December 18, 2015 – Monologue Jokes

1. The fifth Republican presidential debate took place on Tuesday in Las Vegas. It was the one night a year in Vegas where if you said “I’m interested in craps,” you’d have to be more specific.

2. Tuesday night’s Republican presidential debate drew 18 million viewers, beating the season finale of “The Voice.” Which I would say is a great sign for this country if I didn’t know who was leading the Republican polls.

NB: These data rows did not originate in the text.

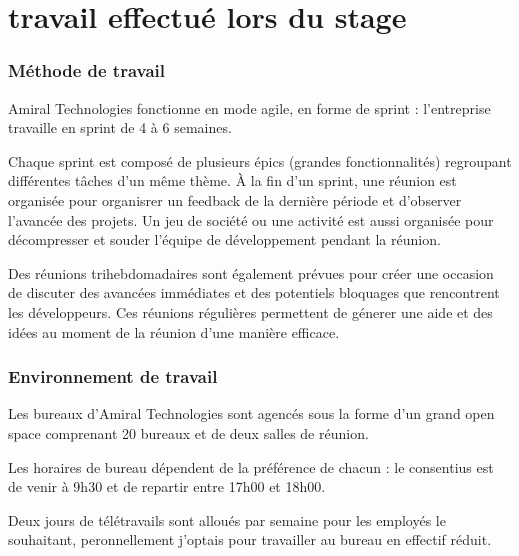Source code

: \section{travail effectué lors du stage}
\subsubsection{Méthode de travail}
Amiral Technologies fonctionne en mode agile, en forme de sprint : l’entreprise travaille en sprint de 4 à 6 semaines.

Chaque sprint est composé de plusieurs épics (grandes fonctionnalités) regroupant différentes tâches d'un même thème.
À la fin d’un sprint, une réunion est organisée pour organisrer un feedback de la dernière période et d'observer l'avancée des projets.
Un jeu de société ou une activité est aussi organisée pour décompresser et souder l'équipe de développement pendant la réunion.

Des réunions trihebdomadaires sont également prévues pour créer une occasion de discuter des avancées immédiates et des potentiels bloquages que rencontrent les développeurs.
Ces réunions régulières permettent de génerer une aide et des idées au moment de la réunion d'une manière efficace.

\subsubsection{Environnement de travail}
Les bureaux d'Amiral Technologies sont agencés sous la forme d'un grand open space comprenant 20 bureaux et de deux salles de réunion.

Les horaires de bureau dépendent de la préférence de chacun : le consentius est de venir à 9h30 et de repartir entre 17h00 et 18h00.

Deux jours de télétravails sont alloués par semaine pour les employés le souhaitant, peronnellement j'optais pour travailler au bureau en effectif réduit.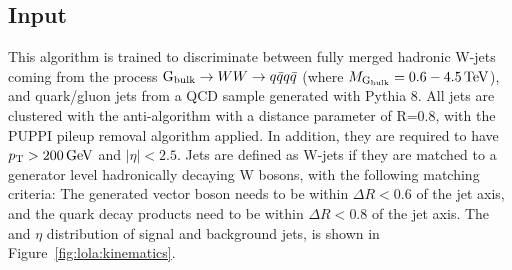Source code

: \subsection{Input}
This algorithm is trained to discriminate between fully merged hadronic W-jets coming from the process $\mathrm{G}_\mathrm{bulk} \rightarrow WW \rightarrow q\bar{q}q\bar{q}$ (where $M_{\mathrm{G}_\mathrm{bulk}}=0.6-4.5\,\text{Te\hspace{-.08em}V}$), and quark/gluon jets from a QCD sample generated with Pythia 8. All jets are clustered with the anti-\kt algorithm with a distance parameter of R=0.8, with the PUPPI pileup removal algorithm applied. In addition, they are required to have $p_{\mathrm{T}} > 200 \,\text{Ge\hspace{-.08em}V}$ and $|\eta| < 2.5$. 
Jets are defined as W-jets if they are matched to a generator level hadronically decaying W bosons, with the following matching criteria:
The generated vector boson needs to be within $\Delta R < 0.6$ of the jet axis, and the quark decay products need to be within $\Delta R < 0.8$ of the jet axis. The \PT and $\eta$ distribution of signal and background jets, is shown in Figure~\ref{fig:lola:kinematics}.
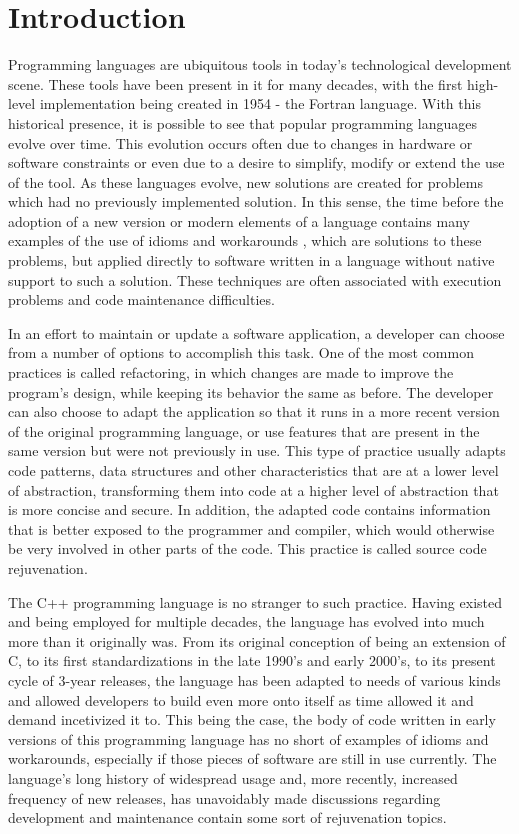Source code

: \section{Introduction}
Programming languages are ubiquitous tools in today's technological development scene. These tools have been present in it for many decades, with the first high-level implementation being created in 1954 - the Fortran language. \cite{howlett1980history} With this historical presence, it is possible to see that popular programming languages evolve over time. \cite{pirkelbauer2010source} This evolution occurs often due to changes in hardware or software constraints or even due to a desire to simplify, modify or extend the use of the tool. As these languages evolve, new solutions are created for problems which had no previously implemented solution. In this sense, the time before the adoption of a new version or modern elements of a language contains many examples of the use of idioms and workarounds \cite{pirkelbauer2010source}, which are solutions to these problems, but applied directly to software written in a language without native support to such a solution. These techniques are often associated with execution problems and code maintenance difficulties. \cite{pirkelbauer2010source}

In an effort to maintain or update a software application, a developer can choose from a number of options to accomplish this task. One of the most common practices is called refactoring, in which changes are made to improve the program's design, while keeping its behavior the same as before. \cite{pirkelbauer2010source} The developer can also choose to adapt the application so that it runs in a more recent version of the original programming language, or use features that are present in the same version but were not previously in use. This type of practice usually adapts code patterns, data structures and other characteristics that are at a lower level of abstraction, transforming them into code at a higher level of abstraction that is more concise and secure. \cite{pirkelbauer2010source} In addition, the adapted code contains information that is better exposed to the programmer and compiler, which would otherwise be very involved in other parts of the code. \cite{pirkelbauer2010source} This practice is called source code rejuvenation.

The C++ programming language is no stranger to such practice. Having existed and being employed for multiple decades, the language has evolved into much more than it originally was. From its original conception of being an extension of C, to its first standardizations in the late 1990's and early 2000's, to its present cycle of 3-year releases, the language has been adapted to needs of various kinds and allowed developers to build even more onto itself as time allowed it and demand incetivized it to. This being the case, the body of code written in early versions of this programming language has no short of examples of idioms and workarounds, especially if those pieces of software are still in use currently. The language's long history of widespread usage and, more recently, increased frequency of new releases, has unavoidably made discussions regarding development and maintenance contain some sort of rejuvenation topics.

3. In a new poll, Americans said, of the Republican presidential candidates, Donald Trump would make the best Santa. The poll was conducted by asking Donald Trump who would make the best Santa.

4. According to a new study, a majority of parents think they are doing a great job. Said Dina Lohan, “I have kids!?!”

5. New York City Mayor Bill de Blasio launched a new program on Thursday to reduce the city’s rising population of people living on the streets. The new initiative is entitled “A bus ticket to Jersey.”

6. The White House on Thursday called for “common sense steps” to help Puerto Rico claw out of its fiscal crisis. God I hope step one is “No more parades.”

7. BMW is recalling its “Baby Racer” ride-on children’s toy car because a sticker showing the brand’s logo could be peeled off the steering wheel and choke toddlers. Although, if your toddler is so douchey that he’s already driving a BMW, maybe that’s for the best.

8. On Thursday, the National Football League signed a deal with Snapchat, the mobile app where photos, videos and messages disappear in seconds. Or, to put it in NFL terms, longer than a suspension for domestic violence.

9. On Thursday, Russian president Vladimir Putin said suspended FIFA President Sepp Blatter was “a very respected person” and deserved a Nobel Peace Prize. So I think I finally get it, Putin has no idea what the word ‘peace’ means.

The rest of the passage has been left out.